ACTIVITY: Report how many lines in the records below hold the word "descriptor". Add nothing to the number.

*** GIVEN DATA Section Begins ***

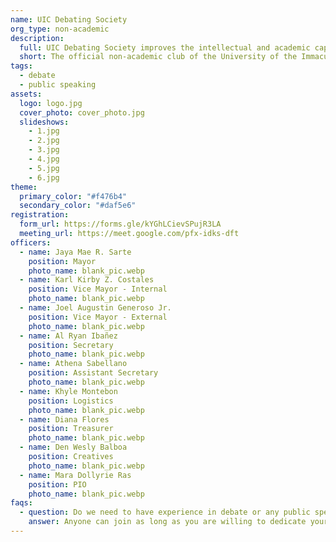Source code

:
 ```yaml
---
name: UIC Debating Society
org_type: non-academic
description:
  full: UIC Debating Society improves the intellectual and academic capabilities of its members by helping develop multiple aspects of their personality and increasing their ability to speak eloquently. More than that, the club promotes critical thinking and advances awareness of political and social issues that affect the status quo.
  short: The official non-academic club of the University of the Immaculate Conception for public speaking and debate-related activities.
tags:
  - debate
  - public speaking
assets:
  logo: logo.jpg
  cover_photo: cover_photo.jpg
  slideshows:
    - 1.jpg
    - 2.jpg
    - 3.jpg
    - 4.jpg
    - 5.jpg
    - 6.jpg
theme:
  primary_color: "#f476b4"
  secondary_color: "#daf5e6"
registration:
  form_url: https://forms.gle/kYGhLCievSPujR3LA
  meeting_url: https://meet.google.com/pfx-idks-dft
officers:
  - name: Jaya Mae R. Sarte
    position: Mayor
    photo_name: blank_pic.webp
  - name: Karl Kirby Z. Costales
    position: Vice Mayor - Internal
    photo_name: blank_pic.webp
  - name: Joel Augustin Generoso Jr.
    position: Vice Mayor - External
    photo_name: blank_pic.webp
  - name: Al Ryan Ibañez
    position: Secretary
    photo_name: blank_pic.webp
  - name: Athena Sabellano
    position: Assistant Secretary
    photo_name: blank_pic.webp
  - name: Khyle Montebon
    position: Logistics
    photo_name: blank_pic.webp
  - name: Diana Flores
    position: Treasurer
    photo_name: blank_pic.webp
  - name: Den Wesly Balboa
    position: Creatives
    photo_name: blank_pic.webp
  - name: Mara Dollyrie Ras
    position: PIO
    photo_name: blank_pic.webp
faqs:
  - question: Do we need to have experience in debate or any public speaking activities to join the club?
    answer: Anyone can join as long as you are willing to dedicate your time for training and other activities of the club.
---
```

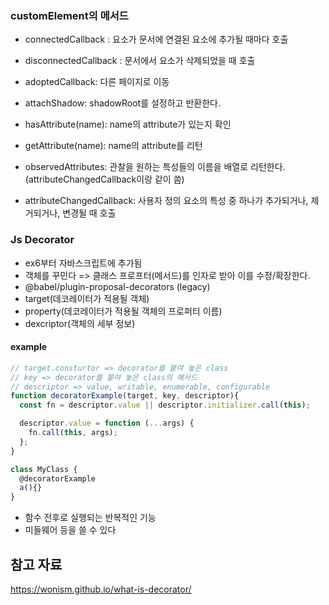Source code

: ### customElement의 메서드
- connectedCallback : 요소가 문서에 연결된 요소에 추가될 때마다 호출
- disconnectedCallback : 문서에서 요소가 삭제되었을 때 호출
- adoptedCallback: 다른 페이지로 이동

- attachShadow: shadowRoot를 설정하고 반환한다.
- hasAttribute(name): name의 attribute가 있는지 확인
- getAttribute(name): name의 attribute를 리턴
- observedAttributes: 관찰을 원하는 특성들의 이름을 배열로 리턴한다.(attributeChangedCallback이랑 같이 씀)
- attributeChangedCallback: 사용자 정의 요소의 특성 중 하나가 추가되거나, 제거되거나, 변경될 때 호출

### Js Decorator
- ex6부터 자바스크립트에 추가됨
- 객체를 꾸민다 => 클래스 프로프터(메서드)를 인자로 받아 이를 수정/확장한다.
- @babel/plugin-proposal-decorators (legacy)
- target(데코레이터가 적용될 객체)
- property(데코레이터가 적용될 객체의 프로퍼티 이름)
- dexcriptor(객체의 세부 정보)
#### example
```javascript
// target.consturtor => decorator를 붙여 놓은 class
// key => decorator를 붙여 놓은 class의 메서드
// descriptor => value, writable, enumerable, configurable
function decoratorExample(target, key, descriptor){
  const fn = descriptor.value || descriptor.initializer.call(this);

  descriptor.value = function (...args) {
    fn.call(this, args);
  };
}

class MyClass {
  @decoratorExample
  a(){}
}

```

- 함수 전후로 실행되는 반복적인 기능
- 미들웨어 등을 쓸 수 있다


## 참고 자료
https://wonism.github.io/what-is-decorator/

*** GIVEN DATA Section Ends ***

TASK RESULT: 4